Turning Points are defining moments in the narrative arc of a novel. Students will have the opportunity to think critically about a story, identify a key Turning Point, and build a scene that reflects the details and importance of that moment.
Duration: Two 45-minute periods
Middle School (ages 11-13)
Elementary (ages 8-10)
High School (ages 14-17)
College/University (age 18+)
English Language Arts
ESL or ELD
STEP 1 : Introduction
Discuss the concept of a Turning Point in fiction. What are Turning Points? What are some examples of Turning Points in well-known stories such as Star Wars, Harry Potter, and/or Lord of the Rings? Make a list of popular turning points, taking time to respond to each suggestion. Show video clips to support the discussion and highlight the meaning of Turning Point in stories.
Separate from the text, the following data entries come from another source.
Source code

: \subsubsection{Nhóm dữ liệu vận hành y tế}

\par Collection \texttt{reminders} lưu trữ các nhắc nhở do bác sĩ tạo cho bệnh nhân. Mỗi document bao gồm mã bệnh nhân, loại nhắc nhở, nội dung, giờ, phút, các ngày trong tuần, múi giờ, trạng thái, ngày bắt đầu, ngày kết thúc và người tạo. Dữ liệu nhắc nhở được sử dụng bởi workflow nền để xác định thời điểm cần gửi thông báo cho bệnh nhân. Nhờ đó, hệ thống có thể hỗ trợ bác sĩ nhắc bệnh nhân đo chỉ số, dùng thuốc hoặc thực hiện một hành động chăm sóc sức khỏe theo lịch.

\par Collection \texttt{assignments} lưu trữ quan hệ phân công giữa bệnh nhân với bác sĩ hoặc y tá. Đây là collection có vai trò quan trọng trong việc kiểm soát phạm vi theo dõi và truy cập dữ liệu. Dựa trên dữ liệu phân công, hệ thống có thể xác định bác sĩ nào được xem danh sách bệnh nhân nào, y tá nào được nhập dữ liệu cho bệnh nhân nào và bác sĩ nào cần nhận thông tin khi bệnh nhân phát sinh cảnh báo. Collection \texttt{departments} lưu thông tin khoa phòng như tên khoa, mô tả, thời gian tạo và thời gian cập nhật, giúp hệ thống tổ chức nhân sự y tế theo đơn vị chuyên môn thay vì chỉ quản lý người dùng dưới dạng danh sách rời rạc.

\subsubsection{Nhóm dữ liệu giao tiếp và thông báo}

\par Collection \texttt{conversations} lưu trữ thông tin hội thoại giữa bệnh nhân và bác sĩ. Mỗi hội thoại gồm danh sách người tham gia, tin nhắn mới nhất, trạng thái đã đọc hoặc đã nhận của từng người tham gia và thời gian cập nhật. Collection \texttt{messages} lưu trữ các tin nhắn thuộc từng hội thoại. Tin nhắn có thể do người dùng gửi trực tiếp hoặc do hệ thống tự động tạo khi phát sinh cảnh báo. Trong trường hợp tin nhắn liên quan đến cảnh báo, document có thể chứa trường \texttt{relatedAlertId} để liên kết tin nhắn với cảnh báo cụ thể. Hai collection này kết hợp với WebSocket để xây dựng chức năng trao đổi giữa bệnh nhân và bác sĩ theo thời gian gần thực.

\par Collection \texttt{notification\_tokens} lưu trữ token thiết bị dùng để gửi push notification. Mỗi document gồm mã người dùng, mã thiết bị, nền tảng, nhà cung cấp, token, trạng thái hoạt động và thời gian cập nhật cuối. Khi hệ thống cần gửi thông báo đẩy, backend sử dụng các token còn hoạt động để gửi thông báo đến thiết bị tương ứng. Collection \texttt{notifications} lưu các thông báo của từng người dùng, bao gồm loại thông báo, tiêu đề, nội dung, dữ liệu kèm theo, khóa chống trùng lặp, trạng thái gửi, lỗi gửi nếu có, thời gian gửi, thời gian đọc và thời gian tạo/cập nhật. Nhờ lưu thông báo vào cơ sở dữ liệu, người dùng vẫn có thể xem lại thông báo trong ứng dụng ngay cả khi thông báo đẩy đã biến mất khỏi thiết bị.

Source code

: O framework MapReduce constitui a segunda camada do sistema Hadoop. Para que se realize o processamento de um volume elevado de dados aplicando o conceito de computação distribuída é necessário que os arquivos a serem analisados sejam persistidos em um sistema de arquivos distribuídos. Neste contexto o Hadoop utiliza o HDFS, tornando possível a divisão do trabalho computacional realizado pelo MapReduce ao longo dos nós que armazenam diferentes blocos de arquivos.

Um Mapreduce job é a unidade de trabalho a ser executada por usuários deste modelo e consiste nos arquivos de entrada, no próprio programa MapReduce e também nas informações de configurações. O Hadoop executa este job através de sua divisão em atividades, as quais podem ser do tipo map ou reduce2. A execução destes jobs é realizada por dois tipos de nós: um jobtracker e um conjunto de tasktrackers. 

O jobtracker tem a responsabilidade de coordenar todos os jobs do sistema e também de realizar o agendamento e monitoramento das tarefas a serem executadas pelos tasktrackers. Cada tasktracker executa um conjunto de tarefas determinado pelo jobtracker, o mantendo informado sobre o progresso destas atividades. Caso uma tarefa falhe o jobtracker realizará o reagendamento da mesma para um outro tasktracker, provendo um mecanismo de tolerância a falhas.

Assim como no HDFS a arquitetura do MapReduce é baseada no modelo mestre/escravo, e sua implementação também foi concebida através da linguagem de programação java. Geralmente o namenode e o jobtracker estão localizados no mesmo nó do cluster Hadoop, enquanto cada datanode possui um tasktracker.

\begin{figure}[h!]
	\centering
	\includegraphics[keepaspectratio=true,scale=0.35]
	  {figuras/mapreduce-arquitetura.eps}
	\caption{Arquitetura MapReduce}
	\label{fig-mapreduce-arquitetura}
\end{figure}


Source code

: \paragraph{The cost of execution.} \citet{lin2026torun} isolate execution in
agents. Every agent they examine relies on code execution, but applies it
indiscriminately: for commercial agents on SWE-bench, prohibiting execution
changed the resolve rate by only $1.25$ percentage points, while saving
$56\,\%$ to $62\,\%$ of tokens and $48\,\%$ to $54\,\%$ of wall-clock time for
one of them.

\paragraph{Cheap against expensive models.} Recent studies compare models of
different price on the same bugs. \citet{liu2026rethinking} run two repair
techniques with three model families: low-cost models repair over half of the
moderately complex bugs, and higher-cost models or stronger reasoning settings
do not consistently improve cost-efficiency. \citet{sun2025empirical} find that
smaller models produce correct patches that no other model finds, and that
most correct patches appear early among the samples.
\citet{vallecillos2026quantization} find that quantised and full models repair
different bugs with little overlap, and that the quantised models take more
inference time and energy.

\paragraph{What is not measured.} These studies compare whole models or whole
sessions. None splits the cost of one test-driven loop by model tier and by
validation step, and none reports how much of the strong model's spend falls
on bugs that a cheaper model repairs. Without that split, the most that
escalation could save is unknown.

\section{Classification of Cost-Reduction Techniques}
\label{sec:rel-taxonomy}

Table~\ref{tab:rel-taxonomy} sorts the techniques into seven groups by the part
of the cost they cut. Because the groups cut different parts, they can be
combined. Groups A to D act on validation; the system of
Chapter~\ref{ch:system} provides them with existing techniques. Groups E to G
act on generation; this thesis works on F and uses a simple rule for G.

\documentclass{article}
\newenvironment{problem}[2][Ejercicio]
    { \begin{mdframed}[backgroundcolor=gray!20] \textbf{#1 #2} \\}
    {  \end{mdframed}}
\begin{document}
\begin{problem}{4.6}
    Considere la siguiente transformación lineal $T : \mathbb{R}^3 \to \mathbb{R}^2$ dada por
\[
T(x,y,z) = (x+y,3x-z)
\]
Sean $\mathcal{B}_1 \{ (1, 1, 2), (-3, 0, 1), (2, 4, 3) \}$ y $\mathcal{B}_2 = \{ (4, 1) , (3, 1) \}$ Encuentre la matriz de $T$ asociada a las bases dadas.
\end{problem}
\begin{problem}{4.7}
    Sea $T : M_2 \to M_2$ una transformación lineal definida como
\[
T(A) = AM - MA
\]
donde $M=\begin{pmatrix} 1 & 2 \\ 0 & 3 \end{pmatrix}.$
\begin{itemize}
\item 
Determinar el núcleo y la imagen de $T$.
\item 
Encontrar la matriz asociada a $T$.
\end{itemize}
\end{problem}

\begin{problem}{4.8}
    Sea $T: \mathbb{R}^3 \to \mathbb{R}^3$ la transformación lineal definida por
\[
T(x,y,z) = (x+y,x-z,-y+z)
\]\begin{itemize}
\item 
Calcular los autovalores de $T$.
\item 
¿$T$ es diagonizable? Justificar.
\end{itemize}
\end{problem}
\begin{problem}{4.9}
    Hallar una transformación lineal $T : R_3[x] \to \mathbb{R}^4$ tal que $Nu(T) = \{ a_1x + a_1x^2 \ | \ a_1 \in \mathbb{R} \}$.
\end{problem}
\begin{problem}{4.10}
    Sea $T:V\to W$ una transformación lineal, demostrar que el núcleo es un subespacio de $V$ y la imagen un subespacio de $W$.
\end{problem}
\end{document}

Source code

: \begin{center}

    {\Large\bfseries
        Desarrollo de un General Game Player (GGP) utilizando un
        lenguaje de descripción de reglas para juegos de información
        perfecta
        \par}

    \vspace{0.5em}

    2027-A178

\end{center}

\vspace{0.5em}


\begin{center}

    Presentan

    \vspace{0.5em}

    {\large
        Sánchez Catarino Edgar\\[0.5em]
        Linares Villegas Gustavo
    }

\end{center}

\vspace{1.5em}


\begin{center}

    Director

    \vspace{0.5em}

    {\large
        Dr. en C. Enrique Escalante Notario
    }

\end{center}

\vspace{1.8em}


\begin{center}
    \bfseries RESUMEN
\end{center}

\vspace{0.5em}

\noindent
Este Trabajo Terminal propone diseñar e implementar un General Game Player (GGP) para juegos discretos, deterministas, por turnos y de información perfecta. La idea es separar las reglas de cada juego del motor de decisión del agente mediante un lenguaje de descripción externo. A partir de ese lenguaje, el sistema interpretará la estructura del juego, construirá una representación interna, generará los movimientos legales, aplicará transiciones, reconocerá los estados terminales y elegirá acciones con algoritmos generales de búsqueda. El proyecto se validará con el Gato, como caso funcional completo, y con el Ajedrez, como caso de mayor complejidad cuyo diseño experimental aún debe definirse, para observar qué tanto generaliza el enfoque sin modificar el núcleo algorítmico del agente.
STEP 2 : Present the Challenge
In pairs or groups of three, students will choose a book that the class has read and identify a Turning Point in the story. They will then have the opportunity to build a scene, using littleBits and other materials, that depicts the characters and setting of their Turning Point.
STEP 3 : Brainstorm and Prototype
As pairs or small groups, students decide upon a book, then brainstorm possible Turning Point moments in the narrative arc, making a list to keep track of their ideas. After deciding on one Turning Point, students discuss the details of the scene, paying special attention to the characters involved and setting. What will they include? How might they use the materials to build something that adequately depicts the importance of this moment? When they are ready, students begin building their first prototype.
STEP 4 : Feedback and Iteration
Student pairs meet with another pair of students and share their thinking and project. Using the Glow and Grow feedback process, students receive encouragement and critical feedback on their design. Using this new insight, students return to their design to implement improvements.
STEP 5 : Gallery Walk and Presentation
When projects are finished, students place their work on their desks and the class embarks on a Gallery Walk. Finally, pairs present their project to the class, taking time to explain how their project depicts their Turning Point. Alternative: Students create a video that showcases their project and includes an overview of their design process and reflection.